Un nouveau centre névralgique pour la ville rose

S’il y a un sujet consensuel, c’est bien celui de la transformation du quartier autour de la gare principale de Matabiau, à Toulouse. Et pas seulement parce qu’il a été conçu pour préparer la venue du TGV dans la ville rose. « Toute métropole se doit d’avoir une zone tertiaire identifiée au cœur d’un pôle multimodal. Les grands groupes sont demandeurs et depuis les années 1980, rien n’a été construit en ce sens, au centre-ville. Ce sera l’un des signaux forts de Toulouse Métropole. On va y créer la ville de demain », rappelle ainsi Bruno Saulière, directeur régional Sud-Ouest de Pitch Promotion, faisant référence à l’ambition de Toulouse Métropole de faire de ce quartier une smart city.

Pour conduire le projet urbain baptisé Toulouse EuroSudOuest, Toulouse Métropole et le conseil régional de Midi-Pyrénées ont créé en 2010 la SPLA Europolia. Elle vise à établir, sur dix ans, un nouveau cœur névralgique offrant une bonne mixité fonctionnelle, bien connecté au centre-ville, doté d’un pôle d’échange multimodal de 30 ha, de près de 400 000 m2 de tertiaire, d’environ 500 logements, de commerces…

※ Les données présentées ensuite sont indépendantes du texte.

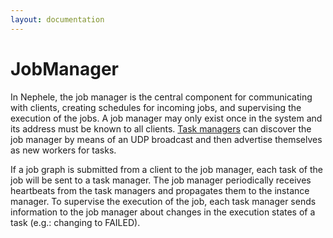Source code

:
```yaml
---
layout: documentation
---
```

JobManager
==========

In Nephele, the job manager is the central component for communicating
with clients, creating schedules for incoming jobs, and supervising the
execution of the jobs. A job manager may only exist once in the system
and its address must be known to all clients. [Task
managers](taskmanager.html "taskmanager")
can discover the job manager by means of an UDP broadcast and then
advertise themselves as new workers for tasks.

If a job graph is submitted from a client to the job manager, each task
of the job will be sent to a task manager. The job manager periodically
receives heartbeats from the task managers and propagates them to the
instance manager. To supervise the execution of the job, each task
manager sends information to the job manager about changes in the
execution states of a task (e.g.: changing to FAILED).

D’ici à l’été, l’équipe pluridisciplinaire conduite par l’urbaniste catalan Joan Busquets aura arrêté le plan-guide pour aménager un espace d’environ 150 ha, à partir d’un périmètre d’études de 400 ha. « Des principes liminaires ont été retenus tels que la grande traversée de la gare pour l’ouvrir sur la ville, la création de quatre parvis et une offre de services plus importante pour devenir un grand pôle d’activité économique au niveau européen », explique Joan Busquets.
Une première vague de travaux est prévue sur 2016-2020. Dans la partie nord du site, sur l’ancienne gare marchande Raynal, va être lancée une opération de 50 000 m2 de bureaux. Sur l’espace libéré à l’arrière de la gare, à l’est, un nouveau bâtiment voyageur, des logements et des bureaux seront construits. L’EPFL a déjà investi 29 millions d’euros dans l’acquisition d’immeubles et de lots de copropriété. Début 2016, elle signera avec le conseil départemental de la Haute-Garonne, le conseil régional de Midi-Pyrénées, la SNCF et l’Etat, le contrat faisant de Toulouse EuroSudOuest un Projet d’intérêt majeur (PIM). Ce sera la première des opérations de ce type, instaurées par la loi Alur, signée en France. En parallèle, Europolia met au point le montage permettant de mener à bien le projet.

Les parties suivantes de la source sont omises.